Stay on the Bus - The American Spectator | USA News and Politics
Stay on the Bus
by

Datsun, the Japanese motorcar extinct for more than a quarter century, returns from the junkyard to drive again in 2014. More remarkable than the forgotten automobile’s reincarnation is its price: $3,000-$5,000. This is less than Nissan charged for a new Datsun upon the brand’s early-’80s phase out.

Drivers will be traveling back to the future — just not in the United States. Nissan will market the dirt-cheap Datsun in Indonesia, Russia, and India. It’s a car aimed at emerging markets.

Why can’t we have a $3,000 car, too?

Because Americans like their poor people where they belong: on the bus.

Like Indonesia, Russia, and India, America has poor people desirous of cheap transportation. Unlike Indonesia, Russia, and India, we have regulations making cheap transportation impossible.

“Regulation is essential,” Mitt Romney announced in Wednesday’s debate. “You can’t have a free market work if you don’t have regulation. As a businessperson, I had to have — I need to know the regulations. I needed them there. You couldn’t have people opening up banks in their — in their garage and making loans. I mean, you have to have regulations so that you can have an economy work.”

Leaving aside whether depositors are so stupid to need regulations to save them from putting their own money in a bank in a stranger’s garage, what works for a businessman doesn’t always work for the little man. Big businessmen can endure regulations because, aside from putting their smaller competitors out of business, they ultimately force their consumers to endure their costs.

The Ford Motor Company can afford the federal government’s edict that its automobiles travel 54.5 miles for every gallon of gas by 2025. A low-income worker can’t.

Worse than the American government is the American consumer, who has forgotten that a car is primarily a transportation mechanism and not an entertainment center, computer, or a traveling living room with comfy chairs.

One senses that the new Datsuns won’t come with Bluetooth compatibility, sunroofs, or, for that matter, automatic windows, automatic transmission, or perhaps even air conditioners. One also senses that their drivers, unable to currently afford any car, won’t mind much. All that remora weighs down a car’s price. Getting from point A to point B quickly by a motorized vehicle, rather than slowly by foot or bicycle, is the creature comfort that inhabitants of emerging economies crave.

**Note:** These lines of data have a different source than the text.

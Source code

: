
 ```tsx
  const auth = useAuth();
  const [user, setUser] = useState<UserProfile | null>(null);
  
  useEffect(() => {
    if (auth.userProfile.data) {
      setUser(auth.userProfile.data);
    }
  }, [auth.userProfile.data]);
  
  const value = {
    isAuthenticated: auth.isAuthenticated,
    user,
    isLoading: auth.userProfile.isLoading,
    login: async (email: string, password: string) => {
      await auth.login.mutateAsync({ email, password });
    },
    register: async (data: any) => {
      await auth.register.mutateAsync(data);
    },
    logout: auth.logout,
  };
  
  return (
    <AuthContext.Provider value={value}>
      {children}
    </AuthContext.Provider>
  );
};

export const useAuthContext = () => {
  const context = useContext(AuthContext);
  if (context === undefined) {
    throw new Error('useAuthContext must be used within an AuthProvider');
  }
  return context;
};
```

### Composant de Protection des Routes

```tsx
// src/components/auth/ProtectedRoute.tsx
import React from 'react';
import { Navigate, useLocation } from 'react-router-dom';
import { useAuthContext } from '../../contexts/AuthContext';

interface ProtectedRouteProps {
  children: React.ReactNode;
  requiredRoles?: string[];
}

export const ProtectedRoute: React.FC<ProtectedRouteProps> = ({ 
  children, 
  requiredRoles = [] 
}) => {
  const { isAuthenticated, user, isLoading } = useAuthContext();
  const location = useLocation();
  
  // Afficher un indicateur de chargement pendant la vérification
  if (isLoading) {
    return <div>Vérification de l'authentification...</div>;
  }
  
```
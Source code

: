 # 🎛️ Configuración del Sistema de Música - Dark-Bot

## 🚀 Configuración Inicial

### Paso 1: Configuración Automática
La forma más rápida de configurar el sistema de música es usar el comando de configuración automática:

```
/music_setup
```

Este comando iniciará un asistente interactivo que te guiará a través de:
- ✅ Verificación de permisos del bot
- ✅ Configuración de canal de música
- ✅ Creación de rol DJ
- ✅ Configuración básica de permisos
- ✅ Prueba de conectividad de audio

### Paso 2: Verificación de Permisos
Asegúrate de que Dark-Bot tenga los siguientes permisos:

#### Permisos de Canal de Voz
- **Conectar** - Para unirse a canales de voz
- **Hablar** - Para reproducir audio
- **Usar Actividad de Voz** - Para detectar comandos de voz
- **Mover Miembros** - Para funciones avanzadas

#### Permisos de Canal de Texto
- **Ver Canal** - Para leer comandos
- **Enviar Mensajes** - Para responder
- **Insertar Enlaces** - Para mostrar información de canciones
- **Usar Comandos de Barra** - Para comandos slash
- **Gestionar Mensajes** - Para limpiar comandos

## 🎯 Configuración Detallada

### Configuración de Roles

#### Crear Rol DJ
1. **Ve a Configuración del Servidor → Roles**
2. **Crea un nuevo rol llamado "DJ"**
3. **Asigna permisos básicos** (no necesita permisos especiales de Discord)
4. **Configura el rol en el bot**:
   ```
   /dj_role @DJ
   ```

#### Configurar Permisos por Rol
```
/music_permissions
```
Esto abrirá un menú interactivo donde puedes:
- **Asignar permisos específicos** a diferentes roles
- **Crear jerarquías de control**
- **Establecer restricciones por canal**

It’s easy to laugh at the front-view camera (isn’t that what a windshield is for?) on the Ford F-150 Raptor, the Fiat 500’s perfume diffuser, and the Honda Element’s “Dog Friendly Package,” which offers a spill-proof doggie bowl, a canine ramp, and a fan for the cargo bay in case you prefer not to put man’s best friend atop the roof. These are options, and if it startles us that anyone opts for them it comforts us that nobody forces us to pay for them.

Alas, the keeping-up-with-the-Joneses effect makes yesterday’s options today’s standard features. If Thorsten Veblen weren’t such a Marxist bore, here would be a perfect place to say something about conspicuous consumption.

Do consumers really clamor for the rear heated seats on the Hyundai Elantra Limited? How much more pricy is the Pilot Touring model because an in-car DVD player has been deemed a necessity by Honda’s honchos? Since when did the seven-inch touchscreen found in the Chevrolet Malibu become an essential feature of an automobile?

American consumers can have all the gadget and gizmo accessories. They can’t, apparently, have a $3,000 car. We’re not more advanced than Indonesians, Russians, and Indians in every way.

Their poor will soon be able to afford a car. We still tell ours to take the bus.